◆ Work to complete
Starting at the line below that contains "machine that deserializes", print each line through the end of the records exactly as it appears.

*** Provided records ***

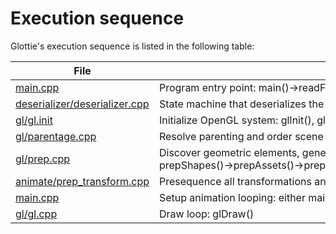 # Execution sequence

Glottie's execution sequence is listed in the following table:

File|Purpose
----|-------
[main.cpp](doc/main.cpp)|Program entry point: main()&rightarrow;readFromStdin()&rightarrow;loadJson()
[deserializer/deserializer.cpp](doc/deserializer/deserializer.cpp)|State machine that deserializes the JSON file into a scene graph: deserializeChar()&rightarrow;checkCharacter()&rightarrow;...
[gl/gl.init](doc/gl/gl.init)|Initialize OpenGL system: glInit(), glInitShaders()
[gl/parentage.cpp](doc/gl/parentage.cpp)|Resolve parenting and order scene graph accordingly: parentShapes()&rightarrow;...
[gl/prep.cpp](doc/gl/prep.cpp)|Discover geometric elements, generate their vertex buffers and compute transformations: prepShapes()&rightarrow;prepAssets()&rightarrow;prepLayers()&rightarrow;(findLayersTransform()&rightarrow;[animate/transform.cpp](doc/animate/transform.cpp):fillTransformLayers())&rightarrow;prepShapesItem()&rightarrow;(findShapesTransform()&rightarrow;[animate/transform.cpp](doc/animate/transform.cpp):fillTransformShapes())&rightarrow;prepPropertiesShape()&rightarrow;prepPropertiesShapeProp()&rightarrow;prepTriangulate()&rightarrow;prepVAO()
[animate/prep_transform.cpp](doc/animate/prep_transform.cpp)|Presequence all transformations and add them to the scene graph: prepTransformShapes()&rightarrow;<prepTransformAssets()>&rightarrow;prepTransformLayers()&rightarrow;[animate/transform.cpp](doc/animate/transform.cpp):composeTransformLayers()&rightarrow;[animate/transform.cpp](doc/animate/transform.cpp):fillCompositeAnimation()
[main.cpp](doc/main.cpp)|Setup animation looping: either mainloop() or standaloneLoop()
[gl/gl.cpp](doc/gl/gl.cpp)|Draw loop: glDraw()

***

◆ Solution to this problem
[deserializer/deserializer.cpp](doc/deserializer/deserializer.cpp)|State machine that deserializes the JSON file into a scene graph: deserializeChar()&rightarrow;checkCharacter()&rightarrow;...
[gl/gl.init](doc/gl/gl.init)|Initialize OpenGL system: glInit(), glInitShaders()
[gl/parentage.cpp](doc/gl/parentage.cpp)|Resolve parenting and order scene graph accordingly: parentShapes()&rightarrow;...
[gl/prep.cpp](doc/gl/prep.cpp)|Discover geometric elements, generate their vertex buffers and compute transformations: prepShapes()&rightarrow;prepAssets()&rightarrow;prepLayers()&rightarrow;(findLayersTransform()&rightarrow;[animate/transform.cpp](doc/animate/transform.cpp):fillTransformLayers())&rightarrow;prepShapesItem()&rightarrow;(findShapesTransform()&rightarrow;[animate/transform.cpp](doc/animate/transform.cpp):fillTransformShapes())&rightarrow;prepPropertiesShape()&rightarrow;prepPropertiesShapeProp()&rightarrow;prepTriangulate()&rightarrow;prepVAO()
[animate/prep_transform.cpp](doc/animate/prep_transform.cpp)|Presequence all transformations and add them to the scene graph: prepTransformShapes()&rightarrow;<prepTransformAssets()>&rightarrow;prepTransformLayers()&rightarrow;[animate/transform.cpp](doc/animate/transform.cpp):composeTransformLayers()&rightarrow;[animate/transform.cpp](doc/animate/transform.cpp):fillCompositeAnimation()
[main.cpp](doc/main.cpp)|Setup animation looping: either mainloop() or standaloneLoop()
[gl/gl.cpp](doc/gl/gl.cpp)|Draw loop: glDraw()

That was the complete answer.